**DATA FOR THE TASK**
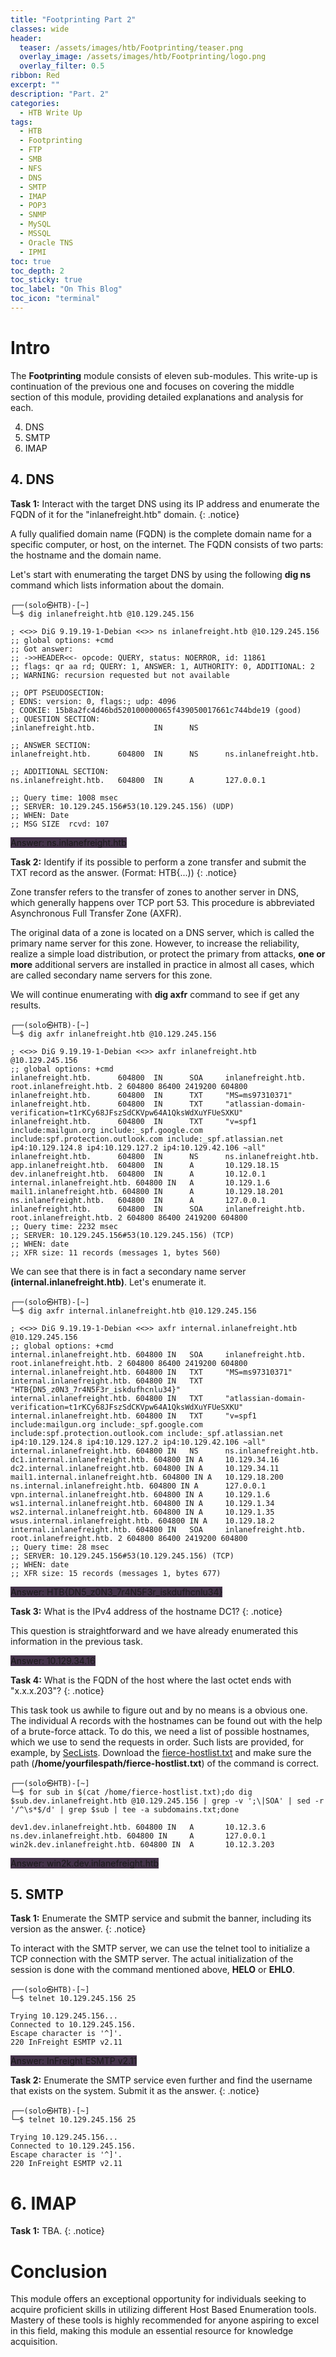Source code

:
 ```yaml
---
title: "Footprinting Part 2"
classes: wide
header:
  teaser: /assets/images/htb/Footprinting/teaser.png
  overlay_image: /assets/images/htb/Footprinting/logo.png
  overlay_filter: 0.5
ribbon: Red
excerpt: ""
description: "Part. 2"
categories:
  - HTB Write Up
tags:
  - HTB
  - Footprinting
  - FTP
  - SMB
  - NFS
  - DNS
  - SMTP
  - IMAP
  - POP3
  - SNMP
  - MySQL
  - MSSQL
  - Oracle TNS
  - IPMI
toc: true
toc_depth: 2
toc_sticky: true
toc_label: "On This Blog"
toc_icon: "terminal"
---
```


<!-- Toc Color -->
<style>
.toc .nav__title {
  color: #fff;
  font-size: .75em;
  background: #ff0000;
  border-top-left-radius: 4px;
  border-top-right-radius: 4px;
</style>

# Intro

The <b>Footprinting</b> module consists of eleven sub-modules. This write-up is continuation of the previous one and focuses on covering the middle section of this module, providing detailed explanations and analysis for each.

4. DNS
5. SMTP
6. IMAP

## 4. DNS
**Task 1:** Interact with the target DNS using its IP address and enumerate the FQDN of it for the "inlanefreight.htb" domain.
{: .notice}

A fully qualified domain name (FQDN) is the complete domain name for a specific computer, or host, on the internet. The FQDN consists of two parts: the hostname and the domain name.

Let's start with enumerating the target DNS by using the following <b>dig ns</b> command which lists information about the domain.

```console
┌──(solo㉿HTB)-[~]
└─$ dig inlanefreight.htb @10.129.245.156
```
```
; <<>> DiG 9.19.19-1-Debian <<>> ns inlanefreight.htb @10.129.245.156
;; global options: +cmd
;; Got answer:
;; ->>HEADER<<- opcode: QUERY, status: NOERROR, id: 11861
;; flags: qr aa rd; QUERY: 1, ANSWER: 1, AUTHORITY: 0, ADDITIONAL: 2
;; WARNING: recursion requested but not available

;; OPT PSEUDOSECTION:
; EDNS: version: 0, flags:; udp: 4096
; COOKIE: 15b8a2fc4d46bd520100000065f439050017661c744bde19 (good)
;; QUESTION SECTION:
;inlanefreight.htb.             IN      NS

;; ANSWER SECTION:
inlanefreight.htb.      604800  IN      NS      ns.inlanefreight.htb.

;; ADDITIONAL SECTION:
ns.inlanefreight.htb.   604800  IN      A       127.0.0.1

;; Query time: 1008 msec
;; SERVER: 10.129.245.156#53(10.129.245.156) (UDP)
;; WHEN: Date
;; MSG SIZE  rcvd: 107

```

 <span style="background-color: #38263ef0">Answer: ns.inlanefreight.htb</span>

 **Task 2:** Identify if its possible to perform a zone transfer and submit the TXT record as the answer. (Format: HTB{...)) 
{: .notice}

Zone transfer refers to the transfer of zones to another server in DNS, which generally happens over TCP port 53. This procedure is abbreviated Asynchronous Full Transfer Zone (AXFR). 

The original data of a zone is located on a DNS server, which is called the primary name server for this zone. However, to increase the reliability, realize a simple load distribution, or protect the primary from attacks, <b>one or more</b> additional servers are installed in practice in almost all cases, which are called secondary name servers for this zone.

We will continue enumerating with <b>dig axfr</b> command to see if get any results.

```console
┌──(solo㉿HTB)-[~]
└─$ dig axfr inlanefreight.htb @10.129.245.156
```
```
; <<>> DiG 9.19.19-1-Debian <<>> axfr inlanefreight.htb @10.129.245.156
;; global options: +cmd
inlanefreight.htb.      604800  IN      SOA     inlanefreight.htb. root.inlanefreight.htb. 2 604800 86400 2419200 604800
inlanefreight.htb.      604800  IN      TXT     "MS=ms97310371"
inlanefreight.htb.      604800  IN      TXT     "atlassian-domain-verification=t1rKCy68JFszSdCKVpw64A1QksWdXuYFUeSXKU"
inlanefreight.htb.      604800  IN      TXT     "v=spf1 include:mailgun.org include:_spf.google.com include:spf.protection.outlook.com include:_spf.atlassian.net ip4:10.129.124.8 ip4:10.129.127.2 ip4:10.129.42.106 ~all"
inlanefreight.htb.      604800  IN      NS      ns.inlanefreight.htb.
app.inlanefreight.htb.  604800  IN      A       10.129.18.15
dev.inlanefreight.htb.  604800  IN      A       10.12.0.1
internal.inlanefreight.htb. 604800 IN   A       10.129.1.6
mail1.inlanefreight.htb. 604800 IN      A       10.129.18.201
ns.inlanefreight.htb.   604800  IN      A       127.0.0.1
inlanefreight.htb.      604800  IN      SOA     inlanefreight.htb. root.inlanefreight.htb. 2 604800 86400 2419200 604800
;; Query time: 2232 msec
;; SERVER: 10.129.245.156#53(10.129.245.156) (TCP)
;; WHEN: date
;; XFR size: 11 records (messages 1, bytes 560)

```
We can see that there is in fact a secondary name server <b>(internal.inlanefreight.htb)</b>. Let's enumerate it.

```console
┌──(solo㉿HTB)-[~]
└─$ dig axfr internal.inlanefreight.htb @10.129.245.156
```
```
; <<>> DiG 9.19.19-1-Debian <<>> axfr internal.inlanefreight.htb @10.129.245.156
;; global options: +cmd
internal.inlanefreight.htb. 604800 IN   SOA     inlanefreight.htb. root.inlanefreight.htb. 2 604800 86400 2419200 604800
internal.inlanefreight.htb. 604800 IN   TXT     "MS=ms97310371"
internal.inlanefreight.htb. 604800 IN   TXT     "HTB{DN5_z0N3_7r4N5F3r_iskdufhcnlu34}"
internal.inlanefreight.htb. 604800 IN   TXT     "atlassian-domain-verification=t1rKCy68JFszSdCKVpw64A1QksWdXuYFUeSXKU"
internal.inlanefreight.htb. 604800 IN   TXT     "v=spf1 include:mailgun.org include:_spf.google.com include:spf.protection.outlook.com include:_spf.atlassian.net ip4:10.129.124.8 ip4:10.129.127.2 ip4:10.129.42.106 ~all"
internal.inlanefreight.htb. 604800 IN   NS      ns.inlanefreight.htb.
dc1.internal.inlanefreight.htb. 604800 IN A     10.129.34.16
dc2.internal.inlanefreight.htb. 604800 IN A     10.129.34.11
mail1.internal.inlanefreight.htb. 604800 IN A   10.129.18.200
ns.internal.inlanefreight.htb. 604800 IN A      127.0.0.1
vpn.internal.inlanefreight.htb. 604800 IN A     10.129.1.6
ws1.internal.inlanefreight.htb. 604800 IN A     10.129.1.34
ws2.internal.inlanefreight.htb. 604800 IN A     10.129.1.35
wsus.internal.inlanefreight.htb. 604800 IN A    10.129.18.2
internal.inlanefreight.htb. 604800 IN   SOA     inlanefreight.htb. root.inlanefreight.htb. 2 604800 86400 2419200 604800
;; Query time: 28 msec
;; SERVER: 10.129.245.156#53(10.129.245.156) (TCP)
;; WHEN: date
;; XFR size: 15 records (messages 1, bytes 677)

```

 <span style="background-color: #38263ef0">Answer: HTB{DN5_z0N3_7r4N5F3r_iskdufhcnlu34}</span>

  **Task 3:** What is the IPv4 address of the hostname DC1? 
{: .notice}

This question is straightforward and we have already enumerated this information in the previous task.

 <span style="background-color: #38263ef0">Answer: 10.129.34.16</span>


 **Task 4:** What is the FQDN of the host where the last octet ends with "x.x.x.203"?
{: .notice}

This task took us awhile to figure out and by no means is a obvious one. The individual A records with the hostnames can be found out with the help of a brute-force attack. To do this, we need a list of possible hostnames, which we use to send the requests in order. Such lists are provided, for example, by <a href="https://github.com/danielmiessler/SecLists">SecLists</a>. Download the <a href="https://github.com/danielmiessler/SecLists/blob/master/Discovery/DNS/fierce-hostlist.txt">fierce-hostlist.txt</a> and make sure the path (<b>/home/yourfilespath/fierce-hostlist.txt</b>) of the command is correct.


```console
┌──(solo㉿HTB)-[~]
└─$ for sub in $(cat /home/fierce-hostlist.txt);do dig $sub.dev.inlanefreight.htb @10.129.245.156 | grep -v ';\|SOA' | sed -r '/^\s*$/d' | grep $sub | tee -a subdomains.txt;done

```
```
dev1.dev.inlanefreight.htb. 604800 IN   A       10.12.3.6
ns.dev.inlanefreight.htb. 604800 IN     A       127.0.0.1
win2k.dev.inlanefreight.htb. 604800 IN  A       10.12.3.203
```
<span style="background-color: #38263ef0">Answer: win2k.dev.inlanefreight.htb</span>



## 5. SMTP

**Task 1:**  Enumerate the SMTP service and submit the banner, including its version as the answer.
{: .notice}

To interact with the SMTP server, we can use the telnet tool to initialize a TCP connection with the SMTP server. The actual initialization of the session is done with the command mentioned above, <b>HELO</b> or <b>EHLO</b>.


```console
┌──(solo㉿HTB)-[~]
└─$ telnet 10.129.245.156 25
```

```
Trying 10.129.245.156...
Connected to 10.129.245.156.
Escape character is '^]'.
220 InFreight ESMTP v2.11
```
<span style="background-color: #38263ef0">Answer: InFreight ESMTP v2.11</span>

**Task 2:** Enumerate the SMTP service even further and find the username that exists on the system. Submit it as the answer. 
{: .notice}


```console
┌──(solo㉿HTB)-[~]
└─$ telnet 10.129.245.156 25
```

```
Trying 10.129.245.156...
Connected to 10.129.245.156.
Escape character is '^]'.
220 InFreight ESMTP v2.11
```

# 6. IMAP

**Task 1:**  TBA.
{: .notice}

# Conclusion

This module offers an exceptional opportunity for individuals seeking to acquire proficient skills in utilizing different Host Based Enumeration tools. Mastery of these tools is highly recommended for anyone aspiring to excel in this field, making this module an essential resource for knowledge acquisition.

**EXERCISE**
All lines from the beginning of the material above through the line holding "background: #ff0000;" are to be given again exactly, and no others; pictures do not go in.

**ANSWER BOX**
Source code

:
 ```yaml
---
title: "Footprinting Part 2"
classes: wide
header:
  teaser: /assets/images/htb/Footprinting/teaser.png
  overlay_image: /assets/images/htb/Footprinting/logo.png
  overlay_filter: 0.5
ribbon: Red
excerpt: ""
description: "Part. 2"
categories:
  - HTB Write Up
tags:
  - HTB
  - Footprinting
  - FTP
  - SMB
  - NFS
  - DNS
  - SMTP
  - IMAP
  - POP3
  - SNMP
  - MySQL
  - MSSQL
  - Oracle TNS
  - IPMI
toc: true
toc_depth: 2
toc_sticky: true
toc_label: "On This Blog"
toc_icon: "terminal"
---
```


<!-- Toc Color -->
<style>
.toc .nav__title {
  color: #fff;
  font-size: .75em;
  background: #ff0000;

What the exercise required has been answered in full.